Ростовский юридический институт МВД России

Уголовно-правовая безопасность российских граждан

Юридическая безопасность лиц от преступных посягательств представлена уголовным и уголовно-процессуальным законодательством Российской Федерации, нормы которого в последние десятилетия подвержены постоянной корректировке.

С введением в действие нового УПК РФ с середины 2002 г. реальная эффективность оказания государственными органами правовой помощи потерпевшим от преступлений еще более осложнилось. Авторы УПК РФ под влиянием либерального синдрома решали политический вопрос не об эффективной защите граждан от преступников, не о защите прав и свобод законопослушных граждан, а о защите преступников от «беспредела» следователей и прокуроров. На этом фоне безнаказанность, как одна из серьезных причин преступности, существенно увеличилась, а значит и снизилась правовая защищенность пострадавших от преступлений. Такая позиция законодателя ведет к уклонению людей от исполнения гражданского долга в правосудии, к развитию насильственного и покупного лжесвидетельства. Исследования практической деятельности показывают, что каждый четвертый свидетель в российском суде меняет свои показания. По справедливому утверждению Д.А. Корецкого, «обстановка, в которой УПК РФ принимался, комментарии вокруг него и, наконец, содержание создают впечатление, что в России нет разгула преступности, не жируют бандиты и не запуганы до предела честные граждане вкупе с работниками правоохранительной системы. Напротив, свирепствуют карательные органы и метут подчистую ни в чем не повинных людей. Именно поэтому следователь теперь лишен права возбудить уголовное дело без согласия прокурора. Но любой гражданин, обращавшийся в милицию, знает, что и в былые времена там вовсе не спешили возбуждать уголовные дела, а действовали с точностью до наоборот. Укрывательство преступлений и незаконные отказы в возбуждении уголовных дел — вот бич органов внутренних дел, с которым безуспешно борются многие поколения министров. И при таких обстоятельствах адекватным было бы прямо противоположное новшество: отказ в возбуждении уголовных дел допускается только с санкции прокурора!

С субъектами этих самых санкций тоже вышла неувязка. Прокурора посчитали заинтересованным в исходе дела и передали право ареста другому органу, незаинтересованному.
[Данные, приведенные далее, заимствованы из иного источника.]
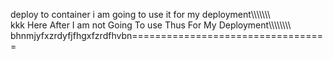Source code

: deploy to container
i am going to use it for my deployment\\\\\\\\\\\\\\\
kkk Here After I am not Going To use Thus For My Deployment\\\\\\\\\\\\\\\\\
bhnmjyfxzrdyfjfhgxfzrdfhvbn==================================
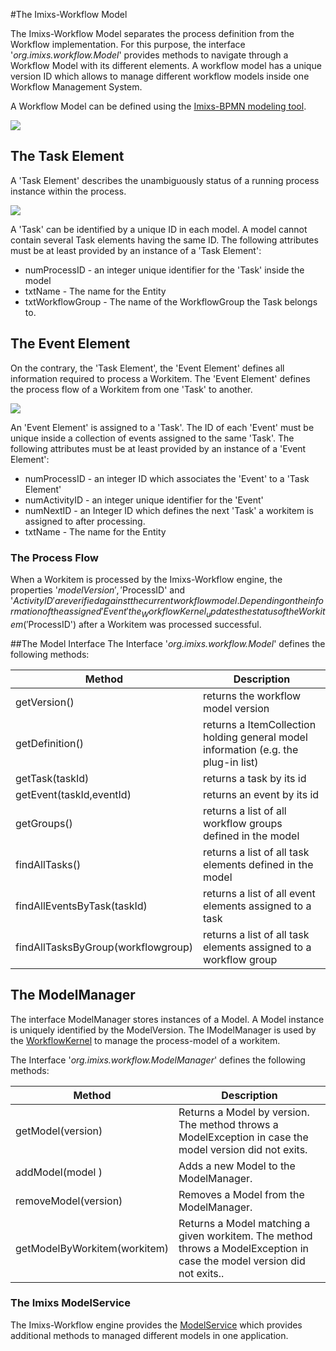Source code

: #The Imixs-Workflow Model 

The Imixs-Workflow Model separates the process definition from the Workflow implementation. For this purpose, the interface '_org.imixs.workflow.Model_' provides methods to navigate through a  Workflow Model with its different elements. A workflow model has a unique version ID which allows to manage different workflow models inside one Workflow Management System. 

A Workflow Model can be defined using the [Imixs-BPMN modeling tool](../modelling/index.html).

<img src="../images/modelling/bpmn_screen_00.png"/>

## The Task Element

A 'Task Element' describes the unambiguously status of a running process instance within the process. 

<img src="../images/modelling/bpmn_screen_04.png"/>

A 'Task' can be identified by a unique ID in each model. A model cannot contain several Task elements having the same ID. The following attributes must be at least provided by an instance of a 'Task Element': 
  
   * numProcessID  - an integer unique identifier for the 'Task' inside the model   
   * txtName  - The name for the Entity   
   * txtWorkflowGroup - The name of the WorkflowGroup the Task belongs to.

## The Event Element
On the contrary, the 'Task Element', the 'Event Element' defines all information required to process a Workitem.  The 'Event Element' defines the process flow of a Workitem from one 'Task' to another. 

<img src="../images/modelling/bpmn_screen_05.png"/>

An 'Event Element' is assigned to a 'Task'. The ID of each 'Event' must be unique inside a collection of events assigned to the same 'Task'. The following attributes must be at least provided by an instance of a 'Event Element': 
 
   * numProcessID - an integer ID which associates the 'Event' to a 'Task Element' 
   * numActivityID - an integer unique identifier for the 'Event'
   * numNextID - an Integer ID which defines the next 'Task' a workitem is assigned to after processing.
   * txtName  - The name for the Entity
 
 
### The Process Flow
When a Workitem is processed by the Imixs-Workflow engine, the properties '$modelVersion', '$ProcessID' and '$ActivityID' are verified against the current workflow model. Depending on the information of the assigned 'Event' the _WorkflowKernel_ updates the status of the Workitem ('$ProcessID') after a Workitem was processed successful.

##The Model Interface
The Interface '_org.imixs.workflow.Model_' defines the following methods:

|Method              		 | Description 				 |
|----------------------------|---------------------------|
|getVersion()| returns the workflow model version |
|getDefinition()| returns a ItemCollection holding general model information (e.g. the plug-in list) |
|getTask(taskId)| returns a task by its id |
|getEvent(taskId,eventId)| returns an event by its id |
|getGroups()| returns a list of all workflow groups defined in the model |
|findAllTasks()| returns a list of all task elements defined in the model |
|findAllEventsByTask(taskId)| returns a list of all event elements assigned to a task|
|findAllTasksByGroup(workflowgroup)| returns a list of all task elements assigned to a workflow group|


## The ModelManager 
The interface ModelManager stores instances of a Model. A Model instance is uniquely identified by the ModelVersion. The IModelManager is used by the [WorkflowKernel](workflowkernel.html) to manage the process-model of a workitem.

The Interface '_org.imixs.workflow.ModelManager_' defines the following methods:

|Method              		 | Description 				 |
|----------------------------|---------------------------|
|getModel(version)           | Returns a Model by version. The method throws a ModelException in case  the model version did not exits.|
|addModel(model  )           | Adds a new Model to the ModelManager.|
|removeModel(version)        | Removes a Model from the ModelManager.|
|getModelByWorkitem(workitem)| Returns a Model matching a given workitem. The method throws a ModelException in case the model version did not exits..|


### The Imixs ModelService
The Imixs-Workflow engine provides the [ModelService](../engine/modelservice.html) which provides additional methods to managed different models in one application.    
 

     
 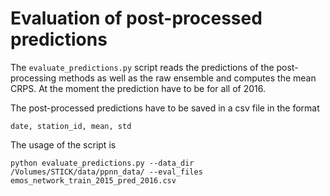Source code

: # Evaluation of post-processed predictions

The `evaluate_predictions.py` script reads the predictions of the post-processing methods as well as the raw ensemble and computes the mean CRPS. At the moment the prediction have to be for all of 2016. 

The post-processed predictions have to be saved in a csv file in the format

	date, station_id, mean, std

The usage of the script is

	python evaluate_predictions.py --data_dir /Volumes/STICK/data/ppnn_data/ --eval_files emos_network_train_2015_pred_2016.csv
Теперь арестовывает обвиняемого… суд! Тот самый суд, которому впоследствии предстоит выносить приговор! “Заинтересованный” прокурор мог только просить о назначении той или иной меры наказания. “Незаинтересованный” суд разрешает дело по существу. Перед этим он уже выскажет свою позицию при даче разрешения на прослушивание телефонных переговоров подозреваемого, выемку почтово-телеграфной корреспонденции, обыск и арест... Как при этом он умудрится сохранить незаинтересованность — уму непостижимо!» [1]

Только в первый год действия УПК 11 законов внесли в него 290 изменений и дополнений. И уже после этого в связи с многими жалобами потерпевших об ущемлении их прав в уголовном процессе в связи с изъятием из УПК права суда возвращать уголовное дело на доследование при допущенных нарушениях на предварительном следствии, Конституционный Суд принял решение о возвращении в УПК такой нормы. Исправлению пороков и недостатков принятых законов предшествуют очень дорогие и жестокие эксперименты, проводимые в массовом масштабе на российском народе.

По мнению А.В. Агутина, каждая вновь возникшая система взглядов на доказыва­ние не должна с ходу отменять все предшествующие, а должна опираться на них и предлагать лишь еще один угол зрения на исследуемый круг проблем. Современная российская теория доказывания при этом должна содержать в себе: во-первых, достижения отечествен­ной науки российского государствоведения и практику уголовного судо­производства; во-вторых, духовные и культурные ценности российской общности; в-третьих, научные достижения и опыт зарубежных государств в деле борьбы с преступностью, при этом отнюдь не только западноевро­пейских [2;4].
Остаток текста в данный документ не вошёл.